More than one million people are arrested annually for drug possession across the United States. People charged with and convicted of criminal drug offenses can face devastating collateral consequences, including eviction, unemployment, loss of the right to vote, and deportation. Research shows that criminalization of drug possession contributes to the marginalization of people with substance use disorders, results in stark racial disparities, and costs billions of dollars. In addition, research suggests that decriminalizing drug possession would not significantly increase drug use rates.
In November 2020, voters in Oregon approved Measure 110, which reclassified personal possession of all controlled substances from a criminal to a civil violation. The measure, which became operative in February 2021, also allocated funding for community-based organizations to engage in substance use treatment and harm reduction initiatives. Since the passage of Oregon’s measure, several other state legislators have introduced bills that would decriminalize possession of most or all controlled substances.

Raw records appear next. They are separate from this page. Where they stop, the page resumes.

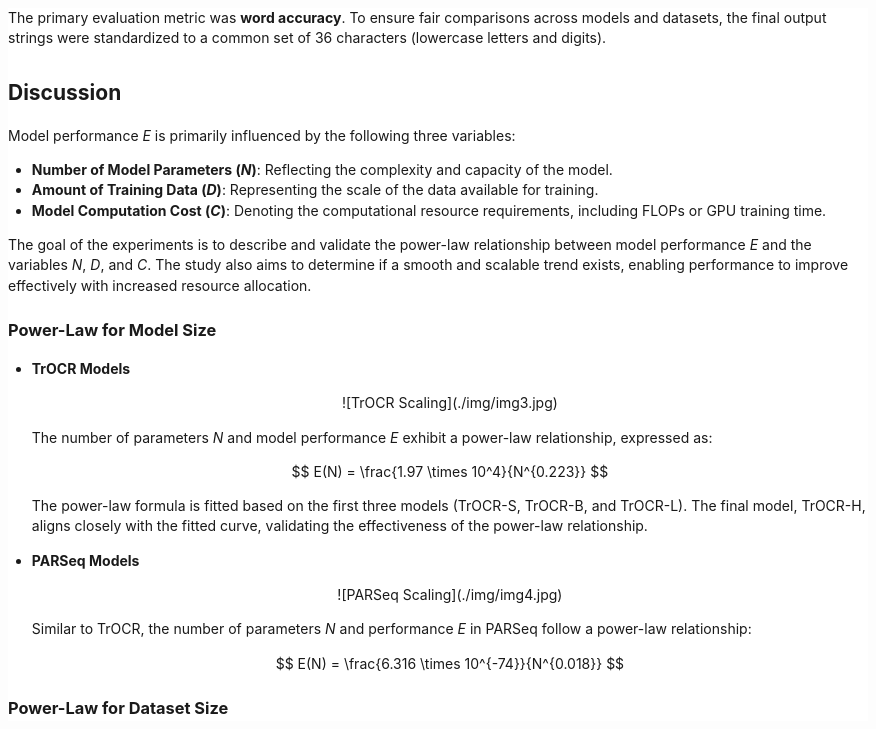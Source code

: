 The primary evaluation metric was **word accuracy**. To ensure fair comparisons across models and datasets, the final output strings were standardized to a common set of $36$ characters (lowercase letters and digits).

## Discussion

Model performance $E$ is primarily influenced by the following three variables:

- **Number of Model Parameters ($N$)**: Reflecting the complexity and capacity of the model.
- **Amount of Training Data ($D$)**: Representing the scale of the data available for training.
- **Model Computation Cost ($C$)**: Denoting the computational resource requirements, including FLOPs or GPU training time.

The goal of the experiments is to describe and validate the power-law relationship between model performance $E$ and the variables $N$, $D$, and $C$. The study also aims to determine if a smooth and scalable trend exists, enabling performance to improve effectively with increased resource allocation.

### Power-Law for Model Size

- **TrOCR Models**

    <div align="center">
    <figure style={{"width": "80%"}}>
    ![TrOCR Scaling](./img/img3.jpg)
    </figure>
    </div>

  The number of parameters $N$ and model performance $E$ exhibit a power-law relationship, expressed as:

  $$
  E(N) = \frac{1.97 \times 10^4}{N^{0.223}}
  $$

  The power-law formula is fitted based on the first three models (TrOCR-S, TrOCR-B, and TrOCR-L). The final model, TrOCR-H, aligns closely with the fitted curve, validating the effectiveness of the power-law relationship.

- **PARSeq Models**

    <div align="center">
    <figure style={{"width": "80%"}}>
    ![PARSeq Scaling](./img/img4.jpg)
    </figure>
    </div>

  Similar to TrOCR, the number of parameters $N$ and performance $E$ in PARSeq follow a power-law relationship:

  $$
  E(N) = \frac{6.316 \times 10^{-74}}{N^{0.018}}
  $$

### Power-Law for Dataset Size
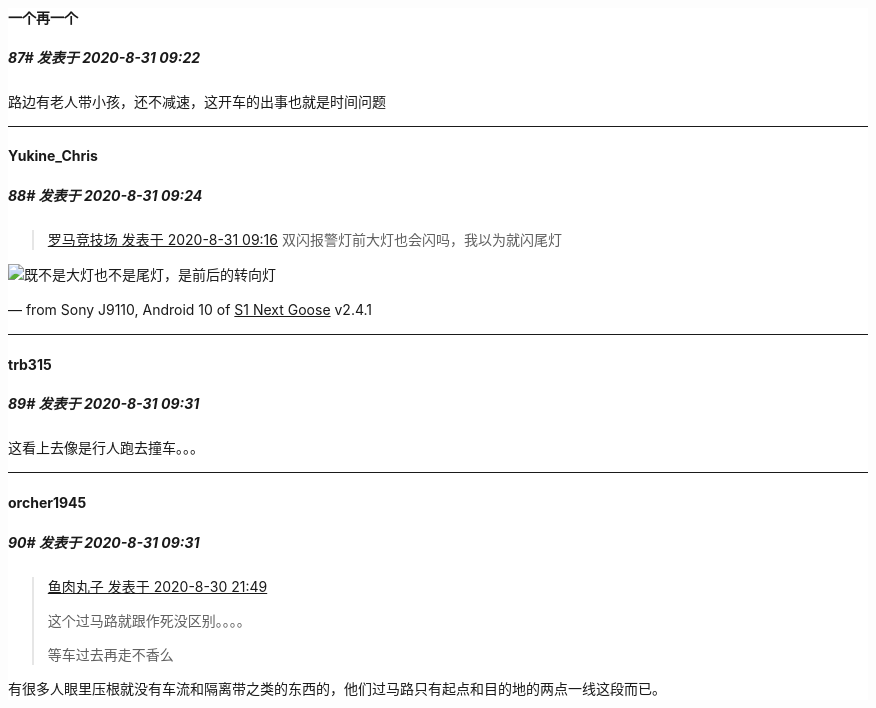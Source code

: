 ####  一个再一个  
##### 87#       发表于 2020-8-31 09:22




路边有老人带小孩，还不减速，这开车的出事也就是时间问题







*****

####  Yukine_Chris  
##### 88#       发表于 2020-8-31 09:24



<blockquote><a href="httphttps://bbs.saraba1st.com/2b/forum.php?mod=redirect&amp;goto=findpost&amp;pid=48597388&amp;ptid=1957343" target="_blank">罗马竞技场 发表于 2020-8-31 09:16</a>
双闪报警灯前大灯也会闪吗，我以为就闪尾灯</blockquote>
<img src="https://static.saraba1st.com/image/smiley/face2017/001.png" referrerpolicy="no-referrer">既不是大灯也不是尾灯，是前后的转向灯

— from Sony J9110, Android 10 of [S1 Next Goose](https://pan.baidu.com/s/1mi43uRm) v2.4.1







*****

####  trb315  
##### 89#       发表于 2020-8-31 09:31




这看上去像是行人跑去撞车。。。







*****

####  orcher1945  
##### 90#       发表于 2020-8-31 09:31



<blockquote><a href="httphttps://bbs.saraba1st.com/2b/forum.php?mod=redirect&amp;goto=findpost&amp;pid=48594858&amp;ptid=1957343" target="_blank">鱼肉丸子 发表于 2020-8-30 21:49</a>

这个过马路就跟作死没区别。。。。


等车过去再走不香么</blockquote>
有很多人眼里压根就没有车流和隔离带之类的东西的，他们过马路只有起点和目的地的两点一线这段而已。
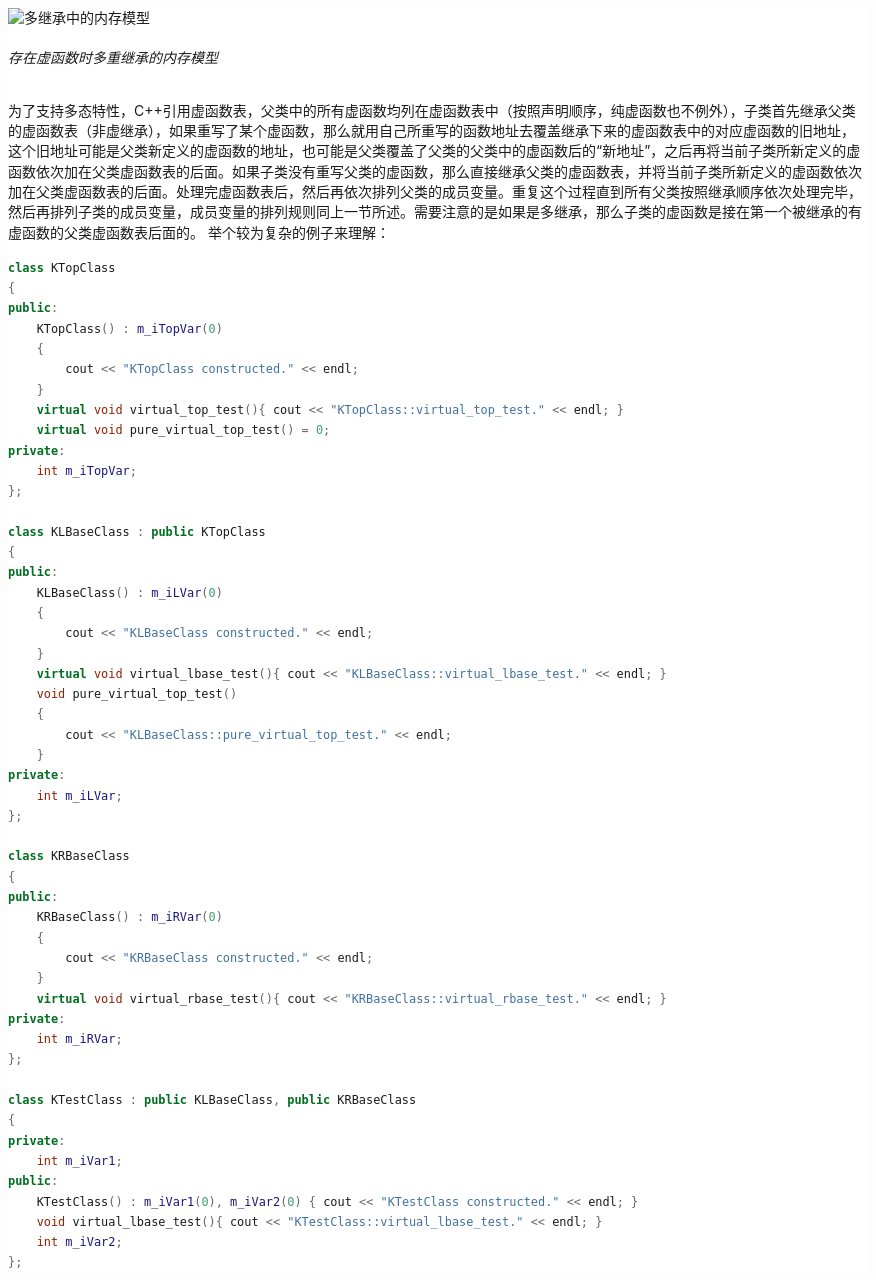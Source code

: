 ![多继承中的内存模型](03虚函数表2.png)

###### 存在虚函数时多重继承的内存模型

为了支持多态特性，C++引用虚函数表，父类中的所有虚函数均列在虚函数表中（按照声明顺序，纯虚函数也不例外），子类首先继承父类的虚函数表（非虚继承），如果重写了某个虚函数，那么就用自己所重写的函数地址去覆盖继承下来的虚函数表中的对应虚函数的旧地址，这个旧地址可能是父类新定义的虚函数的地址，也可能是父类覆盖了父类的父类中的虚函数后的“新地址”，之后再将当前子类所新定义的虚函数依次加在父类虚函数表的后面。如果子类没有重写父类的虚函数，那么直接继承父类的虚函数表，并将当前子类所新定义的虚函数依次加在父类虚函数表的后面。处理完虚函数表后，然后再依次排列父类的成员变量。重复这个过程直到所有父类按照继承顺序依次处理完毕，然后再排列子类的成员变量，成员变量的排列规则同上一节所述。需要注意的是如果是多继承，那么子类的虚函数是接在第一个被继承的有虚函数的父类虚函数表后面的。
举个较为复杂的例子来理解：

```cpp
class KTopClass
{
public:
    KTopClass() : m_iTopVar(0)
    {
        cout << "KTopClass constructed." << endl;
    }
    virtual void virtual_top_test(){ cout << "KTopClass::virtual_top_test." << endl; }
    virtual void pure_virtual_top_test() = 0;
private:
    int m_iTopVar;
};

class KLBaseClass : public KTopClass
{
public:
    KLBaseClass() : m_iLVar(0)
    {
        cout << "KLBaseClass constructed." << endl;
    }
    virtual void virtual_lbase_test(){ cout << "KLBaseClass::virtual_lbase_test." << endl; }
    void pure_virtual_top_test()
    {
        cout << "KLBaseClass::pure_virtual_top_test." << endl;
    }
private:
    int m_iLVar;
};

class KRBaseClass
{
public:
    KRBaseClass() : m_iRVar(0)
    {
        cout << "KRBaseClass constructed." << endl;
    }
    virtual void virtual_rbase_test(){ cout << "KRBaseClass::virtual_rbase_test." << endl; }
private:
    int m_iRVar;
};

class KTestClass : public KLBaseClass, public KRBaseClass
{
private:
    int m_iVar1;
public:
    KTestClass() : m_iVar1(0), m_iVar2(0) { cout << "KTestClass constructed." << endl; }
    void virtual_lbase_test(){ cout << "KTestClass::virtual_lbase_test." << endl; }
    int m_iVar2;
};
```
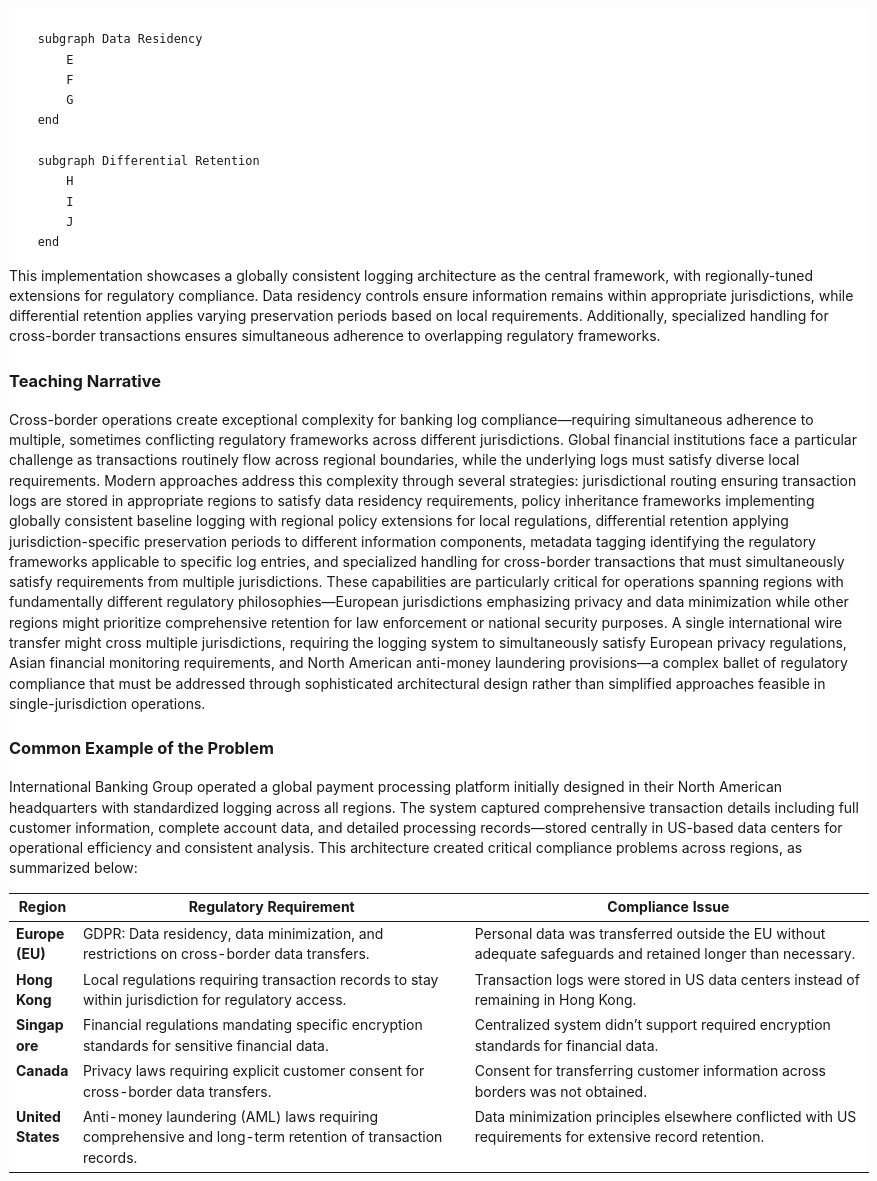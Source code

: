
 ```mermaid

    subgraph Data Residency
        E
        F
        G
    end

    subgraph Differential Retention
        H
        I
        J
    end
```

This implementation showcases a globally consistent logging architecture as the central framework, with regionally-tuned extensions for regulatory compliance. Data residency controls ensure information remains within appropriate jurisdictions, while differential retention applies varying preservation periods based on local requirements. Additionally, specialized handling for cross-border transactions ensures simultaneous adherence to overlapping regulatory frameworks.

### Teaching Narrative

Cross-border operations create exceptional complexity for banking log compliance—requiring simultaneous adherence to multiple, sometimes conflicting regulatory frameworks across different jurisdictions. Global financial institutions face a particular challenge as transactions routinely flow across regional boundaries, while the underlying logs must satisfy diverse local requirements. Modern approaches address this complexity through several strategies: jurisdictional routing ensuring transaction logs are stored in appropriate regions to satisfy data residency requirements, policy inheritance frameworks implementing globally consistent baseline logging with regional policy extensions for local regulations, differential retention applying jurisdiction-specific preservation periods to different information components, metadata tagging identifying the regulatory frameworks applicable to specific log entries, and specialized handling for cross-border transactions that must simultaneously satisfy requirements from multiple jurisdictions. These capabilities are particularly critical for operations spanning regions with fundamentally different regulatory philosophies—European jurisdictions emphasizing privacy and data minimization while other regions might prioritize comprehensive retention for law enforcement or national security purposes. A single international wire transfer might cross multiple jurisdictions, requiring the logging system to simultaneously satisfy European privacy regulations, Asian financial monitoring requirements, and North American anti-money laundering provisions—a complex ballet of regulatory compliance that must be addressed through sophisticated architectural design rather than simplified approaches feasible in single-jurisdiction operations.

### Common Example of the Problem

International Banking Group operated a global payment processing platform initially designed in their North American headquarters with standardized logging across all regions. The system captured comprehensive transaction details including full customer information, complete account data, and detailed processing records—stored centrally in US-based data centers for operational efficiency and consistent analysis. This architecture created critical compliance problems across regions, as summarized below:

| **Region** | **Regulatory Requirement** | **Compliance Issue** |
| ----------------- | -------------------------------------------------------------------------------------------------------- | ------------------------------------------------------------------------------------------------------------ |
| **Europe (EU)** | GDPR: Data residency, data minimization, and restrictions on cross-border data transfers. | Personal data was transferred outside the EU without adequate safeguards and retained longer than necessary. |
| **Hong Kong** | Local regulations requiring transaction records to stay within jurisdiction for regulatory access. | Transaction logs were stored in US data centers instead of remaining in Hong Kong. |
| **Singapore** | Financial regulations mandating specific encryption standards for sensitive financial data. | Centralized system didn’t support required encryption standards for financial data. |
| **Canada** | Privacy laws requiring explicit customer consent for cross-border data transfers. | Consent for transferring customer information across borders was not obtained. |
| **United States** | Anti-money laundering (AML) laws requiring comprehensive and long-term retention of transaction records. | Data minimization principles elsewhere conflicted with US requirements for extensive record retention. |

This dataset tracks sweeping legislation that broadly decriminalizes drug possession, providing a high-level overview of legislation that decriminalizes personal possession of most or all controlled substances (please refer to the Research Protocol for the full details). This dataset does not include laws or bills that decriminalize possession of only a few, specific substances (e.g., marijuana only or psychedelic substances only). The dataset covers all 50 U.S. states and the District of Columbia and includes enacted state laws as of March 15, 2022. It also captures state bills that were introduced on or after January 1, 2021, but have since failed, or are still pending as of March 15, 2022.
This dataset was created using the sentinel surveillance of emerging laws and policies legal mapping method with support from the Robert Wood Johnson Foundation. The information contained herein does not constitute legal advice. If you have questions regarding your legal rights or obligations, contact an attorney in your jurisdiction.Read more...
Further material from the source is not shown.